Yesterday morning I gave my notice at work: I’m leaving in October.
I’m leaving. Going. That’s it. Decision made. Dunzo…
I’ve been thinking about this for quite some time – 10 months or so – and yet somehow I thought that when the bomb was dropped I would feel a little bit of relief, a little bit of freedom. I thought that once the word was out I could fully be excited about the adventures the lie before me.
And I am, I am excited. I feel like this is something I need to do.
But I also feel the same way I did before: afraid.

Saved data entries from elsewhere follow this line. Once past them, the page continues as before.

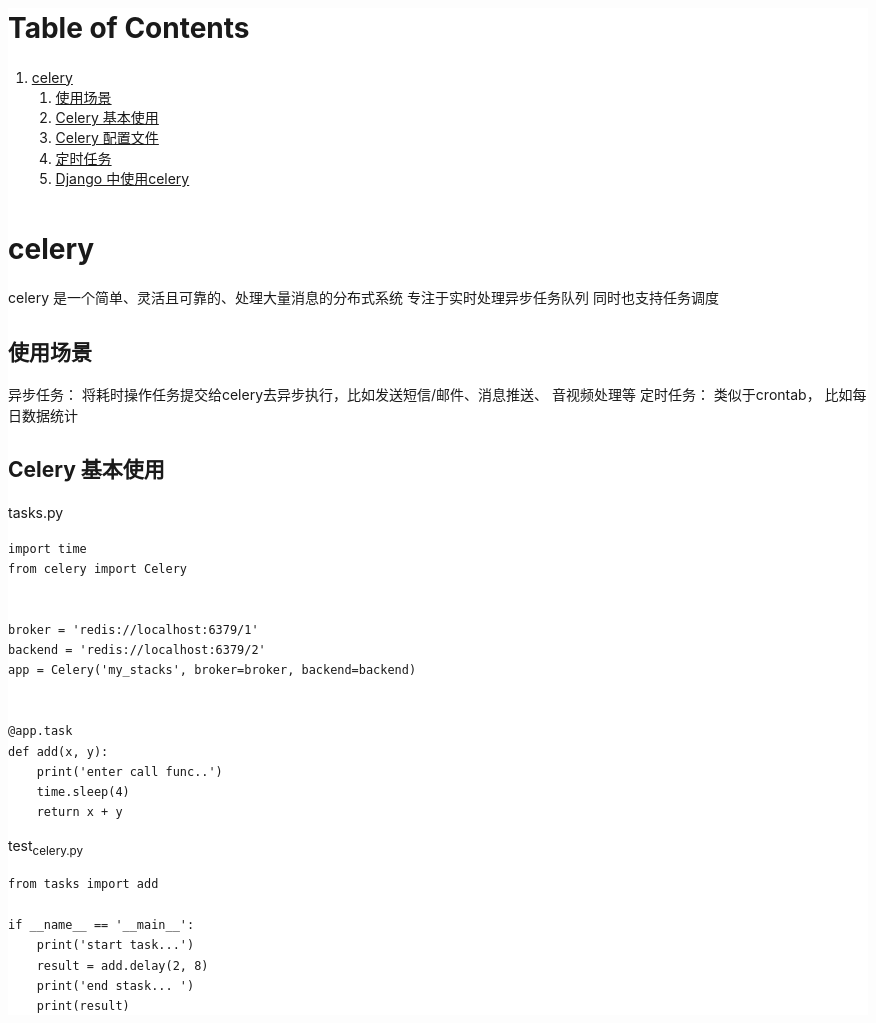 
# Table of Contents

1.  [celery](#org378f1d9)
    1.  [使用场景](#org2ee9313)
    2.  [Celery 基本使用](#org1ec8212)
    3.  [Celery 配置文件](#orgf08eb6f)
    4.  [定时任务](#org4e757e1)
    5.  [Django 中使用celery](#org799aecf)


<a id="org378f1d9"></a>

# celery

celery 是一个简单、灵活且可靠的、处理大量消息的分布式系统
专注于实时处理异步任务队列
同时也支持任务调度


<a id="org2ee9313"></a>

## 使用场景

异步任务： 将耗时操作任务提交给celery去异步执行，比如发送短信/邮件、消息推送、
音视频处理等
定时任务： 类似于crontab， 比如每日数据统计


<a id="org1ec8212"></a>

## Celery 基本使用

tasks.py

    import time
    from celery import Celery
    
    
    broker = 'redis://localhost:6379/1'
    backend = 'redis://localhost:6379/2'
    app = Celery('my_stacks', broker=broker, backend=backend)
    
    
    @app.task
    def add(x, y):
        print('enter call func..')
        time.sleep(4)
        return x + y

test<sub>celery.py</sub>

    from tasks import add
    
    if __name__ == '__main__':
        print('start task...')
        result = add.delay(2, 8)
        print('end stask... ')
        print(result)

In the next two and half months I’ll be spending time with family, traveling to California to meet my new niece, packing the things I own and selling the things I don’t want anymore. I’ll be finishing the album artwork, and watching as my album is edited, mixed, mastered, and finally finished! I’m getting ready to play at the state fair and gearing up for the CD release concert. I’m taking a week off of work to drive my car south before winter hits, only to fly back here for a last few weeks of working and tying up loose ends. And I’m pretty sure I need to build a fortress around my heart: I’m going to miss my family here so much.
I’m a mixed bag of emotions. I’m happy and sad, courageous and fearful all tied in to one. I know that every “yes” to something is a “no” to something else – and in the next few months I feel compelled to say yes to something I’ve always said no to in the past. I feel compelled to take steps even when I don’t see where they lead, and I’m excited about the freedom and the opportunity to do it! But that doesn’t make it an easy decision.
And in this moment, while I’m writing this blog and listening to my niece Audrey play in the bathtub, in this moment I know that my heart is going to ache for the things and people I’m leaving. I’m still afraid of the unknown, but convinced that I can’t just NOT go, and it’s a lot to take in. In this moment, before I anticipate the journey of things to come, I want to just rest here.
I want to just stay while I still can.